I fitted a non-linear model to a dataset.

However, I need to perform the half-normal plot of this model (using the hnp() function from the hnp package).

My model was fitted considering the nls() function from the stats package, see:


nonlinear_func <- function(x, beta_0, beta_1) {
  return (beta_0 * (1 - exp(beta_1 * x)) + 1.30)
}

nonlinear_model <- nls(y ~ nonlinear_func(x, beta_0, beta_1), 
            start = list(beta_0 = 16, beta_1 = -0.2), 
            data.set)

The dataset follow:

data.set <- structure(list(x = c(13.05, 6.05, 13.21, 9.55, 18.14, 9.55, 14.48, 
15.28, 9.87, 15.92, 12.41, 12.41, 12.57, 15.12, 10.66, 16.87, 
12.57, 15.92, 9.71, 15.92, 17.35, 6.37, 11.94, 11.14, 8.91, 13.05, 
17.67, 10.66, 17.19, 7, 10.82, 11.62, 16.71, 18.3, 11.78, 12.89, 
10.82, 9.23, 14.32, 7.64, 5.09, 15.44, 10.35, 8.91, 14.32, 13.21, 
8.91, 15.6, 14.16, 15.28, 12.57), y = c(16.8, 11.3, 16.9, 11.8, 
17.5, 15.8, 20, 19.1, 15.8, 18.8, 18.6, 18.4, 18.4, 18.7, 15.2, 
18.3, 15.7, 17.5, 14.8, 16.7, 19.8, 10.3, 18.6, 14.4, 14.3, 17.8, 
21, 18.8, 18.9, 13.7, 17.6, 17.5, 19.6, 18.8, 15.3, 17, 15.9, 
13.3, 17.3, 13.6, 9.3, 17.7, 14.2, 14.9, 18.4, 18.2, 14.3, 19.7, 
18.6, 18.1, 15.5)), row.names = c(17L, 18L, 19L, 20L, 21L, 22L, 
23L, 24L, 25L, 26L, 27L, 28L, 29L, 30L, 31L, 32L, 33L, 34L, 35L, 
36L, 37L, 38L, 39L, 40L, 41L, 42L, 43L, 44L, 45L, 46L, 47L, 48L, 
49L, 50L, 51L, 1L, 2L, 3L, 4L, 5L, 6L, 7L, 8L, 9L, 10L, 11L, 
12L, 13L, 14L, 15L, 16L), class = "data.frame")

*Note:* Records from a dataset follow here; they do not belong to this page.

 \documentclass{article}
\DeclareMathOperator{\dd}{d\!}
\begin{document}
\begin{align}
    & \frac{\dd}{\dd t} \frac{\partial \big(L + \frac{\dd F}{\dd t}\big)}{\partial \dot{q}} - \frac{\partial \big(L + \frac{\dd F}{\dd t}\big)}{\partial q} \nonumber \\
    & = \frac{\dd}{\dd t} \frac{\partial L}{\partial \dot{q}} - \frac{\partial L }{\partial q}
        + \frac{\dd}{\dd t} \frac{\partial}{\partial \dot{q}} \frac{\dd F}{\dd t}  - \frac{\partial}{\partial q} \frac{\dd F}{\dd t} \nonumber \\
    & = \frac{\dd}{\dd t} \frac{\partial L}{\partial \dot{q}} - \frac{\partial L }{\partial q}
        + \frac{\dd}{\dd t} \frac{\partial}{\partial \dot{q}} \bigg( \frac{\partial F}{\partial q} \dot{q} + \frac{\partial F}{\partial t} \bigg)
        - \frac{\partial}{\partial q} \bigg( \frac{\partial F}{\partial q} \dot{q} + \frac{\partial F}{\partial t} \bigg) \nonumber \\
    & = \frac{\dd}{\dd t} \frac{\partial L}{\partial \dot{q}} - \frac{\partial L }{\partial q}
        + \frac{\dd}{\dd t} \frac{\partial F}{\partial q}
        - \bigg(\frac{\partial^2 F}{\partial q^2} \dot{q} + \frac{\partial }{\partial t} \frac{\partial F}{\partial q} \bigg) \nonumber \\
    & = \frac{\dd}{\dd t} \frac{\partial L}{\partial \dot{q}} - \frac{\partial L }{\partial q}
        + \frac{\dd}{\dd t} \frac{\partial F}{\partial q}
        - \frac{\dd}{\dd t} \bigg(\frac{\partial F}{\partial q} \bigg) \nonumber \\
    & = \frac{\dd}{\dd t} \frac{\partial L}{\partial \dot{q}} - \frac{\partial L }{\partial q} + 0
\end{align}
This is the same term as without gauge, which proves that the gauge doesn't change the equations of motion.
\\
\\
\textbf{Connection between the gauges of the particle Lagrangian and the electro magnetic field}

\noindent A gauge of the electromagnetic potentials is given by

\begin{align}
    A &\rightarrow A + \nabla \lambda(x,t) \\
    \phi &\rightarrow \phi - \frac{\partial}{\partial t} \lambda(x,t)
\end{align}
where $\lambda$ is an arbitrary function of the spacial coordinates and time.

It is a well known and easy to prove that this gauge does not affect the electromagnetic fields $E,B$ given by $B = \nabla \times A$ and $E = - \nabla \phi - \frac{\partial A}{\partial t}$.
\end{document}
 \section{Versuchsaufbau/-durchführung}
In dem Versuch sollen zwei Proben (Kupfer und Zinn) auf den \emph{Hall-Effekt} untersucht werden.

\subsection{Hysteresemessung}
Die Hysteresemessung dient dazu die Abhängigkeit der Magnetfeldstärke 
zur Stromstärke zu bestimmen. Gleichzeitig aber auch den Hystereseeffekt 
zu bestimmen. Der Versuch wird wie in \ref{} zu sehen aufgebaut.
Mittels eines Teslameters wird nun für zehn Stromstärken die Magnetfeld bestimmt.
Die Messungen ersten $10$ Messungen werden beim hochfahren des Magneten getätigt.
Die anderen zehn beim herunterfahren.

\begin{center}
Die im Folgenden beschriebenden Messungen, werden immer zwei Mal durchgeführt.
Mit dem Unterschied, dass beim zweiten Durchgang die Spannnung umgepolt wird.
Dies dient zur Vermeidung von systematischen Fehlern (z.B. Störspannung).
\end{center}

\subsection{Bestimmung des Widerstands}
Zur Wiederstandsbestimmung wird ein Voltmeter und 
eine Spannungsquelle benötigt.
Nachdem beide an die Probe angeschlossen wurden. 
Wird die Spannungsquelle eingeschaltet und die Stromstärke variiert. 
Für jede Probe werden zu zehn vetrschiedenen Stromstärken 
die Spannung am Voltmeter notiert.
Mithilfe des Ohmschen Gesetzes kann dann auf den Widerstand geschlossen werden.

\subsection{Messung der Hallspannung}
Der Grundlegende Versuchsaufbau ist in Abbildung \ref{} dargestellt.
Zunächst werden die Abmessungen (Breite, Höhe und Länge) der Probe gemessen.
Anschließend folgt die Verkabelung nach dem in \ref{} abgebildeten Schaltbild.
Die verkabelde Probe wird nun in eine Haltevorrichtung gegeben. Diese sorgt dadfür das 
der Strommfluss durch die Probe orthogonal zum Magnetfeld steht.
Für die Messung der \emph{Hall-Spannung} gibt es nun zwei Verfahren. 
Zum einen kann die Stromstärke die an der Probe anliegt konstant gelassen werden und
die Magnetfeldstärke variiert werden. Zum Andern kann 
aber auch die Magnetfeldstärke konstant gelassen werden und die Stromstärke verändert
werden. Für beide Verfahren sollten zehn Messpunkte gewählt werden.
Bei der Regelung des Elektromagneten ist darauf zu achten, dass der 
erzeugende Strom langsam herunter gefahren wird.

Ok, when reading the information from the hnp package (https://cran.r-project.org/web/packages/hnp/hnp.pdf) p.10, p.14 and p.15, you can see that there is no implementation associated with the nls() function, however it is possible to build the graph through a few steps, see for example this example using an adjusted model in gamlss() (another function that is not implemented within the hnp package):

## Example no. 2: Implementing gamma model using package gamlss
# load package
library(gamlss)
# model fitting
y <- rGA(30, mu=rep(c(.5, 1.5, 5), each=10), sigma=.5)
tr <- gl(3, 10)
fit2 <- gamlss(y ~ tr, family=GA)
# diagfun
d.fun <- function(obj) resid(obj) # this is the default if no
                                  # diagfun is provided
# simfun
s.fun <- function(n, obj) {
  mu <- obj$mu.fv
  sig <- obj$sigma.fv
  rGA(n, mu=mu, sigma=sig)
}
# fitfun
my.data <- data.frame(y, tr)
f.fun <- function(y.) gamlss(y. ~ tr, family=GA, data=my.data)
# hnp call
hnp(fit2, newclass=TRUE, diagfun=d.fun, simfun=s.fun,
    fitfun=f.fun, data=data.frame(y, tr))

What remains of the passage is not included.